* **TASK TO CARRY OUT**
Repeat every entry exactly. Pictures stay out.

* **SOURCE INFORMATION**

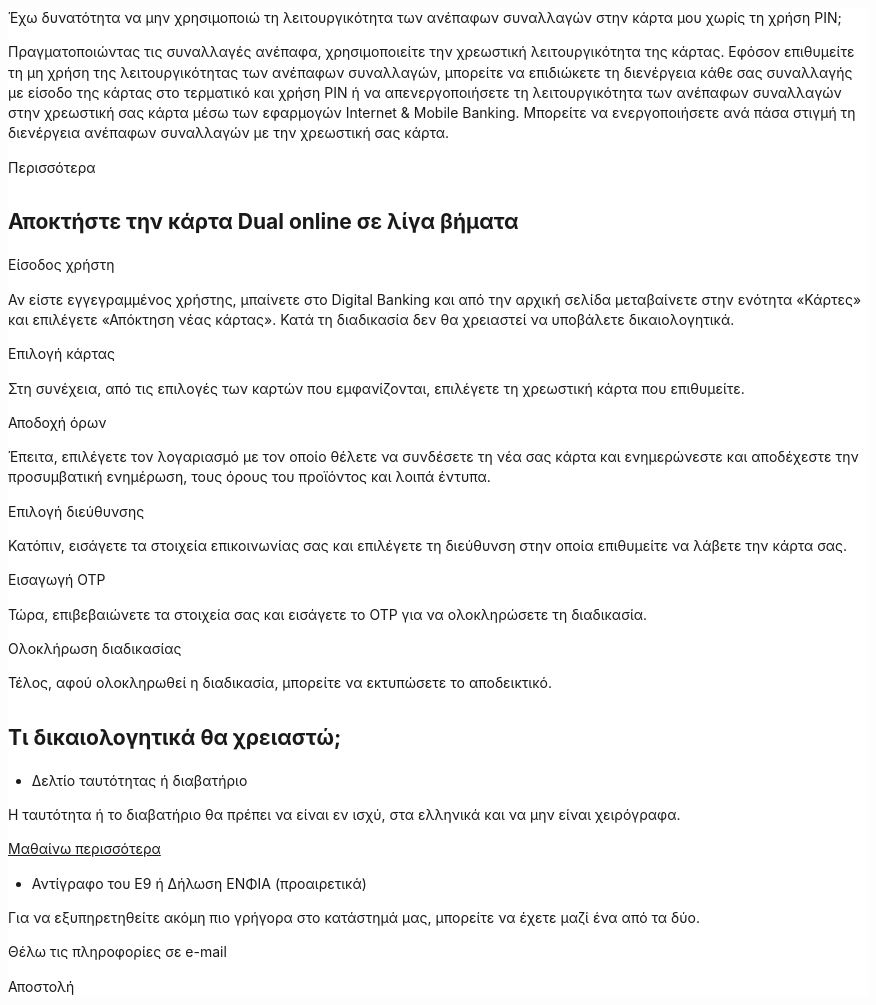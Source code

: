 Έχω δυνατότητα να μην χρησιμοποιώ τη λειτουργικότητα των ανέπαφων συναλλαγών στην κάρτα μου χωρίς τη χρήση PIN;

Πραγματοποιώντας τις συναλλαγές ανέπαφα, χρησιμοποιείτε την χρεωστική λειτουργικότητα της κάρτας. Εφόσον επιθυμείτε τη μη χρήση της λειτουργικότητας των ανέπαφων συναλλαγών, μπορείτε να επιδιώκετε τη διενέργεια κάθε σας συναλλαγής με είσοδο της κάρτας στο τερματικό και χρήση PIN ή να απενεργοποιήσετε τη λειτουργικότητα των ανέπαφων συναλλαγών στην χρεωστική σας κάρτα μέσω των εφαρμογών Internet & Mobile Banking. Mπορείτε να ενεργοποιήσετε ανά πάσα στιγμή τη διενέργεια ανέπαφων συναλλαγών με την χρεωστική σας κάρτα.

Περισσότερα

## Αποκτήστε την κάρτα Dual online σε λίγα βήματα

Είσοδος χρήστη

Αν είστε εγγεγραμμένος χρήστης, μπαίνετε στο Digital Banking και από την αρχική σελίδα μεταβαίνετε στην ενότητα «Κάρτες» και επιλέγετε «Απόκτηση νέας κάρτας». Κατά τη διαδικασία δεν θα χρειαστεί να υποβάλετε δικαιολογητικά.

Επιλογή κάρτας

Στη συνέχεια, από τις επιλογές των καρτών που εμφανίζονται, επιλέγετε τη χρεωστική κάρτα που επιθυμείτε.

Αποδοχή όρων

Έπειτα, επιλέγετε τον λογαριασμό με τον οποίο θέλετε να συνδέσετε τη νέα σας κάρτα και ενημερώνεστε και αποδέχεστε την προσυμβατική ενημέρωση, τους όρους του προϊόντος και λοιπά έντυπα.

Επιλογή διεύθυνσης

Κατόπιν, εισάγετε τα στοιχεία επικοινωνίας σας και επιλέγετε τη διεύθυνση στην οποία επιθυμείτε να λάβετε την κάρτα σας.

Εισαγωγή OTP

Τώρα, επιβεβαιώνετε τα στοιχεία σας και εισάγετε το OTP για να ολοκληρώσετε τη διαδικασία.

Ολοκλήρωση διαδικασίας

Τέλος, αφού ολοκληρωθεί η διαδικασία, μπορείτε να εκτυπώσετε το αποδεικτικό.

## Τι δικαιολογητικά θα χρειαστώ;

  * Δελτίο ταυτότητας ή διαβατήριο

Η ταυτότητα ή το διαβατήριο θα πρέπει να είναι εν ισχύ, στα ελληνικά και να μην είναι χειρόγραφα. 

[Μαθαίνω περισσότερα](https://www.nbg.gr/-/jssmedia/Files/Idiwtes/generic/Sistithikate.pdf?rev=e69465d029a9481097e2aff26bd920df)

  * Αντίγραφο του Ε9 ή Δήλωση ΕΝΦΙΑ (προαιρετικά)

Για να εξυπηρετηθείτε ακόμη πιο γρήγορα στο κατάστημά μας, μπορείτε να έχετε μαζί ένα από τα δύο. 

Θέλω τις πληροφορίες σε e-mail

Αποστολή
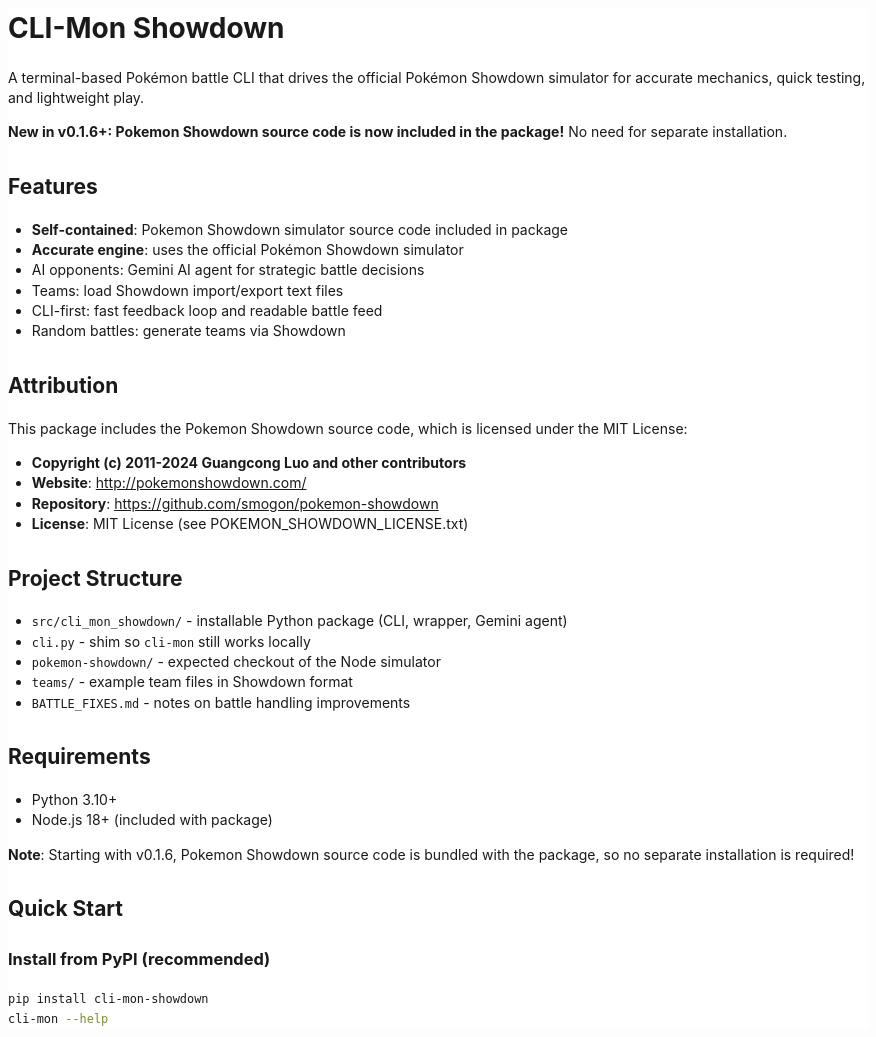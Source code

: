 # CLI-Mon Showdown

A terminal-based Pokémon battle CLI that drives the official Pokémon Showdown simulator for accurate mechanics, quick testing, and lightweight play.

**New in v0.1.6+: Pokemon Showdown source code is now included in the package!** No need for separate installation.

## Features

- **Self-contained**: Pokemon Showdown simulator source code included in package
- **Accurate engine**: uses the official Pokémon Showdown simulator
- AI opponents: Gemini AI agent for strategic battle decisions
- Teams: load Showdown import/export text files
- CLI-first: fast feedback loop and readable battle feed
- Random battles: generate teams via Showdown

## Attribution

This package includes the Pokemon Showdown source code, which is licensed under the MIT License:
- **Copyright (c) 2011-2024 Guangcong Luo and other contributors** 
- **Website**: http://pokemonshowdown.com/
- **Repository**: https://github.com/smogon/pokemon-showdown
- **License**: MIT License (see POKEMON_SHOWDOWN_LICENSE.txt)

## Project Structure

- `src/cli_mon_showdown/` - installable Python package (CLI, wrapper, Gemini agent)
- `cli.py` - shim so `cli-mon` still works locally
- `pokemon-showdown/` - expected checkout of the Node simulator
- `teams/` - example team files in Showdown format
- `BATTLE_FIXES.md` - notes on battle handling improvements

## Requirements

- Python 3.10+
- Node.js 18+ (included with package)

**Note**: Starting with v0.1.6, Pokemon Showdown source code is bundled with the package, so no separate installation is required!

## Quick Start

### Install from PyPI (recommended)

```bash
pip install cli-mon-showdown
cli-mon --help
```
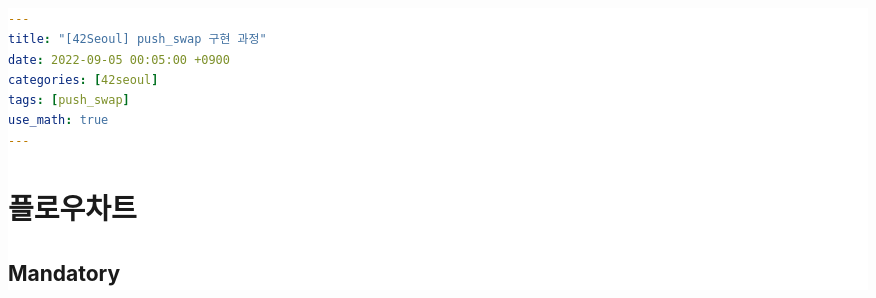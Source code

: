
 ```yaml
---
title: "[42Seoul] push_swap 구현 과정"
date: 2022-09-05 00:05:00 +0900
categories: [42seoul]
tags: [push_swap]
use_math: true
---
```


# 플로우차트

## Mandatory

* **SOLUTION TO THIS PROBLEM**
Source code

: Έχω δυνατότητα να μην χρησιμοποιώ τη λειτουργικότητα των ανέπαφων συναλλαγών στην κάρτα μου χωρίς τη χρήση PIN;

Πραγματοποιώντας τις συναλλαγές ανέπαφα, χρησιμοποιείτε την χρεωστική λειτουργικότητα της κάρτας. Εφόσον επιθυμείτε τη μη χρήση της λειτουργικότητας των ανέπαφων συναλλαγών, μπορείτε να επιδιώκετε τη διενέργεια κάθε σας συναλλαγής με είσοδο της κάρτας στο τερματικό και χρήση PIN ή να απενεργοποιήσετε τη λειτουργικότητα των ανέπαφων συναλλαγών στην χρεωστική σας κάρτα μέσω των εφαρμογών Internet & Mobile Banking. Mπορείτε να ενεργοποιήσετε ανά πάσα στιγμή τη διενέργεια ανέπαφων συναλλαγών με την χρεωστική σας κάρτα.

Περισσότερα

## Αποκτήστε την κάρτα Dual online σε λίγα βήματα

Είσοδος χρήστη

Αν είστε εγγεγραμμένος χρήστης, μπαίνετε στο Digital Banking και από την αρχική σελίδα μεταβαίνετε στην ενότητα «Κάρτες» και επιλέγετε «Απόκτηση νέας κάρτας». Κατά τη διαδικασία δεν θα χρειαστεί να υποβάλετε δικαιολογητικά.

Επιλογή κάρτας

Στη συνέχεια, από τις επιλογές των καρτών που εμφανίζονται, επιλέγετε τη χρεωστική κάρτα που επιθυμείτε.

Αποδοχή όρων

Έπειτα, επιλέγετε τον λογαριασμό με τον οποίο θέλετε να συνδέσετε τη νέα σας κάρτα και ενημερώνεστε και αποδέχεστε την προσυμβατική ενημέρωση, τους όρους του προϊόντος και λοιπά έντυπα.

Επιλογή διεύθυνσης

Κατόπιν, εισάγετε τα στοιχεία επικοινωνίας σας και επιλέγετε τη διεύθυνση στην οποία επιθυμείτε να λάβετε την κάρτα σας.

Εισαγωγή OTP

Τώρα, επιβεβαιώνετε τα στοιχεία σας και εισάγετε το OTP για να ολοκληρώσετε τη διαδικασία.

Ολοκλήρωση διαδικασίας

Τέλος, αφού ολοκληρωθεί η διαδικασία, μπορείτε να εκτυπώσετε το αποδεικτικό.

## Τι δικαιολογητικά θα χρειαστώ;

  * Δελτίο ταυτότητας ή διαβατήριο

Η ταυτότητα ή το διαβατήριο θα πρέπει να είναι εν ισχύ, στα ελληνικά και να μην είναι χειρόγραφα. 

[Μαθαίνω περισσότερα](https://www.nbg.gr/-/jssmedia/Files/Idiwtes/generic/Sistithikate.pdf?rev=e69465d029a9481097e2aff26bd920df)

  * Αντίγραφο του Ε9 ή Δήλωση ΕΝΦΙΑ (προαιρετικά)

Για να εξυπηρετηθείτε ακόμη πιο γρήγορα στο κατάστημά μας, μπορείτε να έχετε μαζί ένα από τα δύο. 

Θέλω τις πληροφορίες σε e-mail

Αποστολή
Source code

: # CLI-Mon Showdown

A terminal-based Pokémon battle CLI that drives the official Pokémon Showdown simulator for accurate mechanics, quick testing, and lightweight play.

**New in v0.1.6+: Pokemon Showdown source code is now included in the package!** No need for separate installation.

## Features

- **Self-contained**: Pokemon Showdown simulator source code included in package
- **Accurate engine**: uses the official Pokémon Showdown simulator
- AI opponents: Gemini AI agent for strategic battle decisions
- Teams: load Showdown import/export text files
- CLI-first: fast feedback loop and readable battle feed
- Random battles: generate teams via Showdown

## Attribution

This package includes the Pokemon Showdown source code, which is licensed under the MIT License:
- **Copyright (c) 2011-2024 Guangcong Luo and other contributors** 
- **Website**: http://pokemonshowdown.com/
- **Repository**: https://github.com/smogon/pokemon-showdown
- **License**: MIT License (see POKEMON_SHOWDOWN_LICENSE.txt)

## Project Structure

- `src/cli_mon_showdown/` - installable Python package (CLI, wrapper, Gemini agent)
- `cli.py` - shim so `cli-mon` still works locally
- `pokemon-showdown/` - expected checkout of the Node simulator
- `teams/` - example team files in Showdown format
- `BATTLE_FIXES.md` - notes on battle handling improvements

## Requirements

- Python 3.10+
- Node.js 18+ (included with package)

**Note**: Starting with v0.1.6, Pokemon Showdown source code is bundled with the package, so no separate installation is required!

## Quick Start

### Install from PyPI (recommended)

```bash
pip install cli-mon-showdown
cli-mon --help
```
Source code

:
 ```yaml
---
title: "[42Seoul] push_swap 구현 과정"
date: 2022-09-05 00:05:00 +0900
categories: [42seoul]
tags: [push_swap]
use_math: true
---
```


# 플로우차트

## Mandatory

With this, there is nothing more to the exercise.